For me, one Hunter Thompson essay particularly resonates–an essay about Air Force test pilots, entitled, “Those daring young men in their flying machines…Ain’t what they used to be.” Originally published back in 1969, Hunter republished the piece in “The Great Shark Hunt: Strange tales from a strange time.”
(As an aside, the test-pilot essay is really quite good; in fact, I suspect Tom Wolfe used it as a point of departure for The Right Stuff, a landmark exploration into the U.S. space program.)
Anyway. Hunter’s essay was one of the first to explore how the demands of high-tech weaponry were forcing the Air Force to move away from it’s old barnstorming, rules-breaking image. In the piece he notes, “the Air Force still benefits from the romantic pilot myth that its personnel managers have long since destroyed.” He caught the drift of a cultural trend.
Hunter Thompson didn’t like it–After Hunter rants about the risk-averse, family-friendly culture of the late-sixties Edwards Air Force Base, he finds one of the last remaining “old school” test pilots, and gets to hear tales about how this hold-out from the era when “men were Men” saved a plane with…a paperclip.
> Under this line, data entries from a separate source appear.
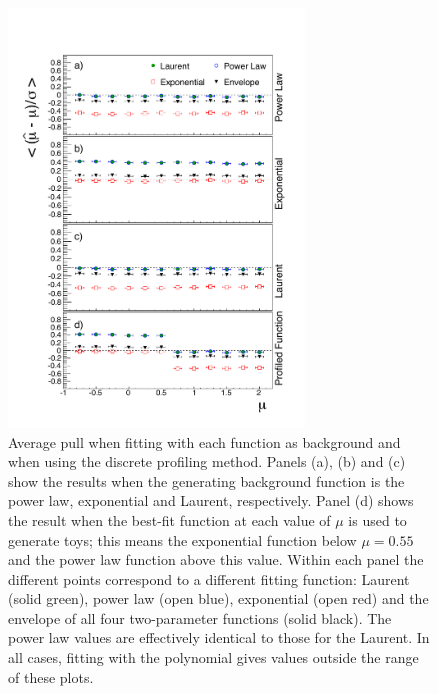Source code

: \begin{figure}[tbp]
\centering
\includegraphics[width=0.7\textwidth]{functions/FirstOrderFunctions.pdf}
\caption{Average pull when fitting with each function as background and when
using the discrete profiling method. Panels (a), (b) and (c) show the results
when the generating background function is the power law, exponential and Laurent,
respectively. Panel (d) shows the result when the best-fit function at each
value of $\mu$ is used to generate toys; this means the exponential function
below $\mu = 0.55$ and the power law function above this value. Within each panel the different
points correspond to a different fitting function: Laurent (solid green), power law (open blue), exponential (open red) and the envelope of all four two-parameter functions (solid black). The power law values are effectively identical
to those for the Laurent.
In all cases,
fitting with the polynomial gives values outside the range of these plots.}
\label{fig:functions:firstorderbias}
\end{figure}

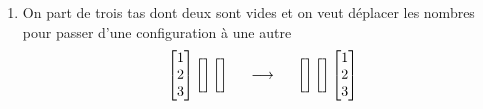 \begin{enumerate}
 \item On part de trois tas dont deux sont vides et on veut déplacer les nombres pour passer d'une configuration à une autre
 \begin{displaymath}
\begin{bmatrix}
1 \\ 2  \\ 3                                                                                                          
\end{bmatrix} 
\begin{bmatrix}
  \\   \\                                                                                                           
\end{bmatrix} 
\begin{bmatrix}
 \\   \\                                                                                                           
\end{bmatrix} 
  \hspace{0.5cm} \longrightarrow \hspace{0.5cm}
\begin{bmatrix}
  \\   \\                                                                                                           
\end{bmatrix} 
\begin{bmatrix}
 \\   \\                                                                                                           
\end{bmatrix} 
\begin{bmatrix}
1 \\ 2  \\ 3                                                                                                          
\end{bmatrix}   
 \end{displaymath}
 

\end{enumerate}
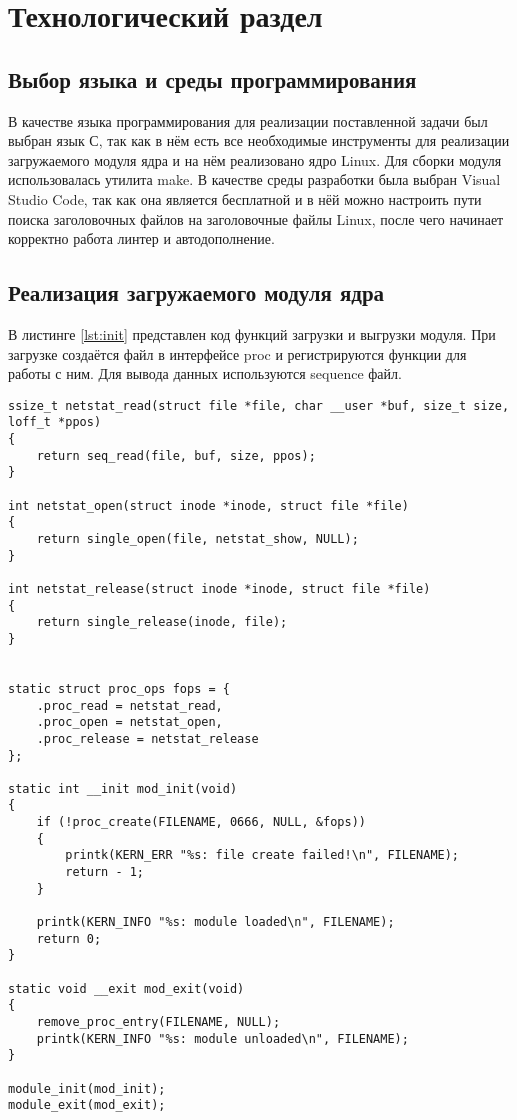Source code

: \chapter{Технологический раздел}

\section{Выбор языка и среды программирования}

В качестве языка программирования для реализации поставленной задачи был выбран язык С, так как в нём есть все необходимые инструменты для реализации загружаемого модуля ядра и на нём реализовано ядро Linux. Для сборки модуля использовалась утилита make. В качестве среды разработки была выбран Visual Studio Code, так как она является бесплатной и в нёй можно настроить пути поиска заголовочных файлов на заголовочные файлы Linux, после чего начинает корректно работа линтер и автодополнение.

\section{Реализация загружаемого модуля ядра}

В листинге \ref{lst:init} представлен код функций загрузки и выгрузки модуля. При загрузке создаётся файл в интерфейсе proc и регистрируются функции для работы с ним. Для вывода данных используются sequence файл.
 
\begin{center}
	\captionsetup{justification=raggedright,singlelinecheck=off}
	\begin{lstlisting}[label=lst:init,caption=Функции инциализации и выгрузки модуля ,showstringspaces=false]
ssize_t netstat_read(struct file *file, char __user *buf, size_t size, loff_t *ppos)
{	
	return seq_read(file, buf, size, ppos);
}

int netstat_open(struct inode *inode, struct file *file)
{
	return single_open(file, netstat_show, NULL);
}

int netstat_release(struct inode *inode, struct file *file)
{
	return single_release(inode, file);
}


static struct proc_ops fops = {
	.proc_read = netstat_read,
	.proc_open = netstat_open,
	.proc_release = netstat_release
};

static int __init mod_init(void)
{
	if (!proc_create(FILENAME, 0666, NULL, &fops))
	{
		printk(KERN_ERR "%s: file create failed!\n", FILENAME);
		return - 1;
	}
	
	printk(KERN_INFO "%s: module loaded\n", FILENAME);
	return 0;
}

static void __exit mod_exit(void)
{
	remove_proc_entry(FILENAME, NULL);
	printk(KERN_INFO "%s: module unloaded\n", FILENAME);
}

module_init(mod_init);
module_exit(mod_exit);
	\end{lstlisting}
\end{center}
\FloatBarrier

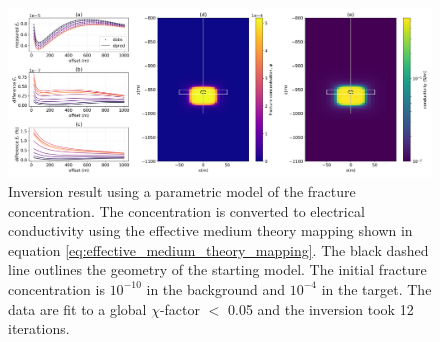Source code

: \begin{figure}
    \begin{center}
    \includegraphics[width=\textwidth]{figures/inversion/dc_parametric_inversion_phi_correctz0.png}
    \end{center}
\caption{
    Inversion result using a parametric model of the fracture concentration. The concentration is
    converted to electrical conductivity using the effective medium theory mapping shown in
    equation \ref{eq:effective_medium_theory_mapping}.
    The black dashed line outlines the geometry of the starting model. The initial fracture concentration
    is $10^{-10}$ in the background and $10^{-4}$ in the target.
    The data are fit to a global $\chi$-factor $<$ 0.05 and the inversion took 12 iterations.
}
\label{fig:dc_parametric_inversion_phi_correctz0}
\end{figure}
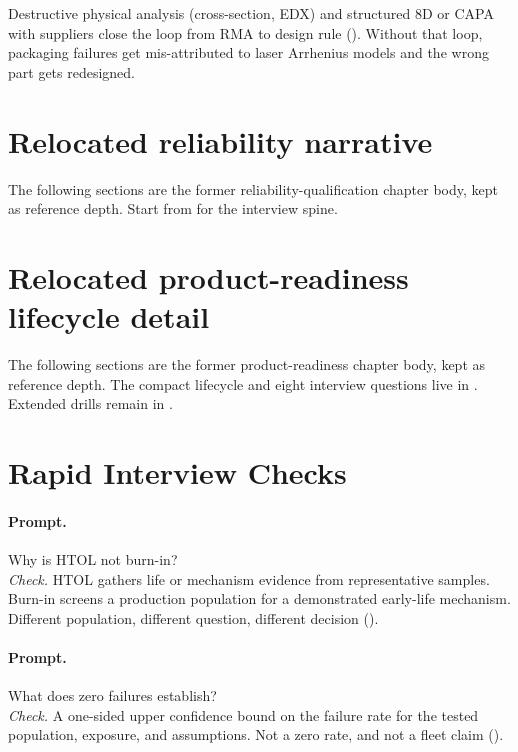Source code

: Destructive physical analysis (cross-section, EDX) and structured 8D or CAPA
with suppliers close the loop from RMA to design rule
(). Without that loop, packaging
failures get mis-attributed to laser Arrhenius models and the wrong part gets
redesigned.

\section{Relocated reliability narrative}
\label{sec:relocated-reliability-narrative}

The following sections are the former reliability-qualification chapter body,
kept as reference depth. Start from  for the interview
spine.



\section{Relocated product-readiness lifecycle detail}
\label{sec:relocated-product-readiness-narrative}

The following sections are the former product-readiness chapter body, kept as
reference depth. The compact lifecycle and eight interview questions live in
. Extended drills remain
in .



\section{Rapid Interview Checks}

\paragraph{Prompt.} Why is HTOL not burn-in?\\
\textit{Check.} HTOL gathers life or mechanism evidence from representative
samples. Burn-in screens a production population for a demonstrated early-life
mechanism. Different population, different question, different decision
().

\paragraph{Prompt.} What does zero failures establish?\\
\textit{Check.} A one-sided upper confidence bound on the failure rate for the
tested population, exposure, and assumptions. Not a zero rate, and not a fleet
claim ().

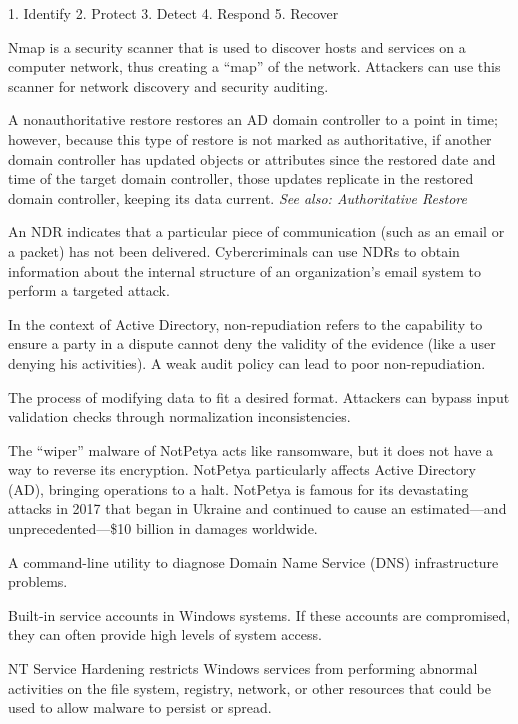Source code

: 1. Identify
2. Protect
3. Detect
4. Respond
5. Recover

 Nmap is a security scanner that is used to discover hosts and services on a computer network, thus creating a “map” of the network. Attackers can use this scanner for network discovery and security auditing.

 A nonauthoritative restore restores an AD domain controller to a point in time; however, because this type of restore is not marked as authoritative, if another domain controller has updated objects or attributes since the restored date and time of the target domain controller, those updates replicate in the restored domain controller, keeping its data current.
\textit{See also: Authoritative Restore}

 An NDR indicates that a particular piece of communication (such as an email or a packet) has not been delivered. Cybercriminals can use NDRs to obtain information about the internal structure of an organization’s email system to perform a targeted attack.

 In the context of Active Directory, non-repudiation refers to the capability to ensure a party in a dispute cannot deny the validity of the evidence (like a user denying his activities). A weak audit policy can lead to poor non-repudiation.

 The process of modifying data to fit a desired format. Attackers can bypass input validation checks through normalization inconsistencies.

 The “wiper” malware of NotPetya acts like ransomware, but it does not have a way to reverse its encryption. NotPetya particularly affects Active Directory (AD), bringing operations to a halt. NotPetya is famous for its devastating attacks in 2017 that began in Ukraine and continued to cause an estimated—and unprecedented—\$10 billion in damages worldwide.

 A command-line utility to diagnose Domain Name Service (DNS) infrastructure problems.

 Built-in service accounts in Windows systems. If these accounts are compromised, they can often provide high levels of system access.

 NT Service Hardening restricts Windows services from performing abnormal activities on the file system, registry, network, or other resources that could be used to allow malware to persist or spread.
To some extent, Hunter’s observations ring true today. At NPS, I taught a lot of Air Force people (I approved my last thesis advisee, Col. W., late last year!), but the best pilot of my NPS Air Force student cadre was one of the best students–a delightful straight-A, want-to-be-called upon-every-time academic. Great guy…for high-level graduate study. But his piloting skills were, however, top notch–he (like every other good pilot out there) had his tales of saving a malfunctioning new-model aircraft by the thinnest of margins–only miraculously recovering moments before certain catastrophe.
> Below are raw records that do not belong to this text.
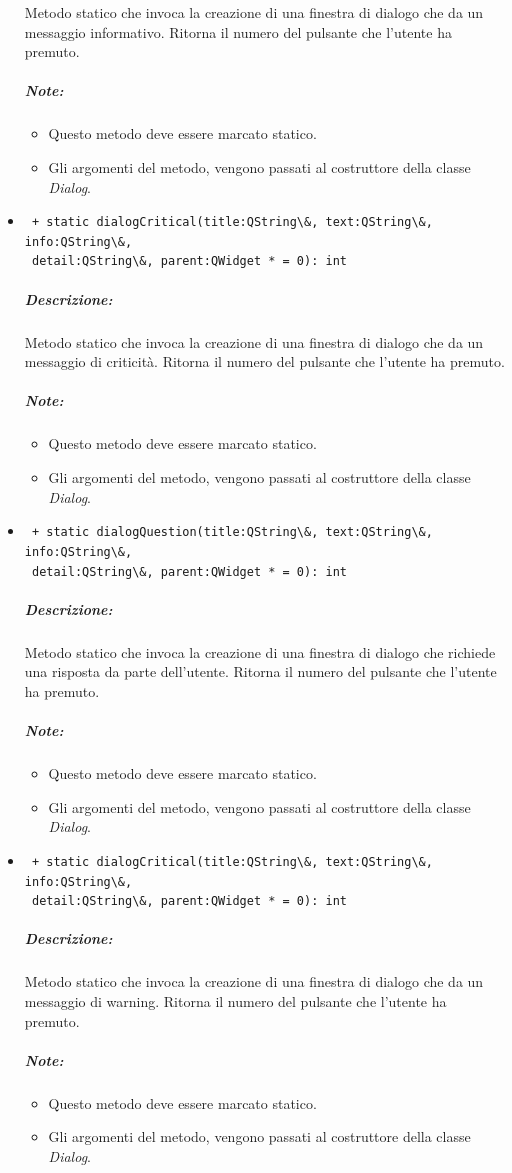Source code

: \begin{itemize}
Metodo statico che invoca la creazione di una finestra di dialogo che da un messaggio informativo. Ritorna il numero del pulsante che l'utente ha premuto. \\
\subparagraph{Note: }
\begin{itemize}
\item Questo metodo deve essere marcato statico.
\item Gli argomenti del metodo, vengono passati al costruttore della classe \emph{Dialog}.
\end{itemize}
\item \color{blue}\verb! + static dialogCritical(title:QString\&, text:QString\&, info:QString\&,! \\ \verb! detail:QString\&, parent:QWidget * = 0): int!
\color{black}
\subparagraph{Descrizione: }
Metodo statico che invoca la creazione di una finestra di dialogo che da un messaggio di criticità. Ritorna il numero del pulsante che l'utente ha premuto. \\
\subparagraph{Note:}
\begin{itemize}
\item Questo metodo deve essere marcato statico.
\item Gli argomenti del metodo, vengono passati al costruttore della classe \emph{Dialog}.
\end{itemize}
\item \color{blue}\verb! + static dialogQuestion(title:QString\&, text:QString\&, info:QString\&,! \\ \verb! detail:QString\&, parent:QWidget * = 0): int!
\color{black}
\subparagraph{Descrizione: }
Metodo statico che invoca la creazione di una finestra di dialogo che richiede una risposta da parte dell'utente. Ritorna il numero del pulsante che l'utente ha premuto. \\
\subparagraph{Note:}
\begin{itemize}
\item Questo metodo deve essere marcato statico.
\item Gli argomenti del metodo, vengono passati al costruttore della classe \emph{Dialog}.
\end{itemize}
\item \color{blue}\verb! + static dialogCritical(title:QString\&, text:QString\&, info:QString\&,! \\ \verb! detail:QString\&, parent:QWidget * = 0): int!
\color{black}
\subparagraph{Descrizione: }
Metodo statico che invoca la creazione di una finestra di dialogo che da un messaggio di warning. Ritorna il numero del pulsante che l'utente ha premuto. \\
\subparagraph{Note:}
\begin{itemize}
\item Questo metodo deve essere marcato statico.
\item Gli argomenti del metodo, vengono passati al costruttore della classe \emph{Dialog}.
\end{itemize}
\end{itemize}
\pagebreak
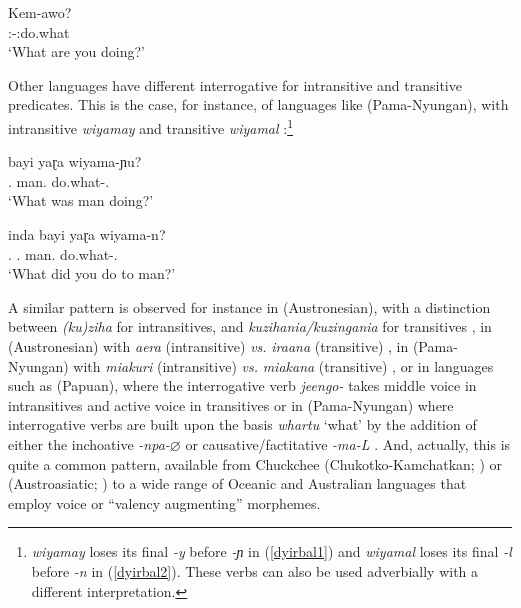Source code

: \documentclass[output=paper]{langsci/langscibook}
\begin{document}
\begin{exe}
\ex \label{erro} 
\sn\gll Kem-awo?\\
\Ssg:\Prs-\Mr{}:do.what\\
\glt `What are you doing?'
\end{exe}


Other languages have different interrogative  for intransitive and
transitive predicates. This is the case, for instance, of languages like
 (Pama-Nyungan), with  intransitive \emph{wiyamay} and transitive
\emph{wiyamal} \citep[55]{Dixon1972}:\footnote{\emph{wiyamay} loses its final
\emph{-y} before \emph{-ɲ} in (\ref{dyirbal1}) and \emph{wiyamal}
loses its final \emph{-l} before \emph{-n} in (\ref{dyirbal2}). These verbs can
also be used adverbially with a different interpretation.}

\begin{exe}
\label{dyirbal}
\ex \label{dyirbal1} 
\sn\gll bayi yaɽa wiyama-ɲu?\\
\Cl.\Nom{} man.\Nom{} do.what-\Ut{}.\Intr{}\\
\glt `What was man doing?'

\ex \label{dyirbal2} 
\sn\gll \ng inda bayi yaɽa wiyama-n?\\
\Ssg.\Erg{} \Cl.\Nom{} man.\Nom{} do.what-\Ut{}.\Tr{}\\
\glt `What did you do to man?'
\end{exe}

A similar pattern is observed for instance in  (Austronesian), with a
distinction between \emph{(ku)ziha} for intransitives, and
\emph{kuzihania/kuzingania} for transitives \citep{vandenberg.bachet2006}, in
 (Austronesian) with \emph{aera} (intransitive) \emph{vs.}
\emph{iraana} (transitive) \parencite[82]{grovesetal1985}, in 
(Pama-Nyungan) with \emph{miakuri} (intransitive) \emph{vs.}
\emph{miakana} (transitive) \citep{blake1979}, or in languages
such as  (Papuan), where the interrogative verb \emph{jeengo-}
takes middle voice in intransitives and active voice in transitives
\citep{onishi1994} or in  (Pama-Nyungan) where interrogative
verbs are built upon the basis \emph{whartu} ‘what’  by the addition of either
the inchoative \emph{-npa-$\varnothing$} or causative/factitative \emph{-ma-L}
\citep{dench1994}. And, actually, this is quite a common pattern, available
from Chuckchee (Chukotko-Kamchatkan; \citealt{spencer1999,dunn1999})
or  (Austroasiatic; \citealt{peterson2010}) to a wide range of
Oceanic and Australian languages that employ voice or ``valency augmenting''
morphemes.
\end{document}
So I feel a little conflicted. Here we are, today, still having to grapple with this idea that our “image” of an ideal “warrior” has to be something out of a Tom Cruise movie–while, in reality, there are some real gawky bookworms out there doing some amazingly crazy stuff in the sky (and seas and elsewhere).
Maybe it’s time we give credit to where it is due, and encourage the folks in the Pentagon’s image-making department to move beyond the idea that real war-fightin’ heroes are rule-breakin’ misogynists (like, say, CAPT Honors) and embrace the notion that there are lots of
average “Joes” out there in the national security community who, as professionals, do crazy, gutsy stuff.
And then drive Toyota minivans home to the wife, no less.
Let’s put the old Tom Cruise as Top Gun image to pasture, and work to reach beyond the easy stereotype.
{ 4 comments… read them below or add one }
This is gold:
That being said, there is a difference between rules and laws, and good officers know when they’re breaking what and the associate motivations/mission needs that might require adaptability.
And it transcends specialties, too.
No, point missed. The psychology is very different between services. Look no further than the Dash-1 versus NATOPS. The entire psychology is different. A get things done, rule breaking attitude defeats bureaucracy, and the enemy. “I’m not flying unless I get 12 hours uninterrupted,” loses wars, and turns it into a business instead of the dirty difficult thing that it is. Book worms are great, scientists are great, but the psychology is VERY different.
Captain Honors was a long tail issue, citing extremes is about as helpful as comparing people to Hitler. Knowing when the rules are a guide, and what makes good leadership is difficult, and messy. Knowing when to council a subordinate of give guidance is what happened to CAPT Honors. It was a failure of his leaders to correct him. Leadership is lonely when you’re not just following a guidebook, but are exercising judgement and adapting.
That being said, there is a difference between rules and laws, and good officers know when they’re breaking what and the associate motivations/mission needs that might require adaptability.
Yeah, well, ok, point taken–maybe we can ignore a few irritating zoomie traits…
You gotta love straight A, brown nosing zoomies. They’re so motivated for the mission that they won’t even fly if you disrupt their crew rest, let alone have a dirty aircraft.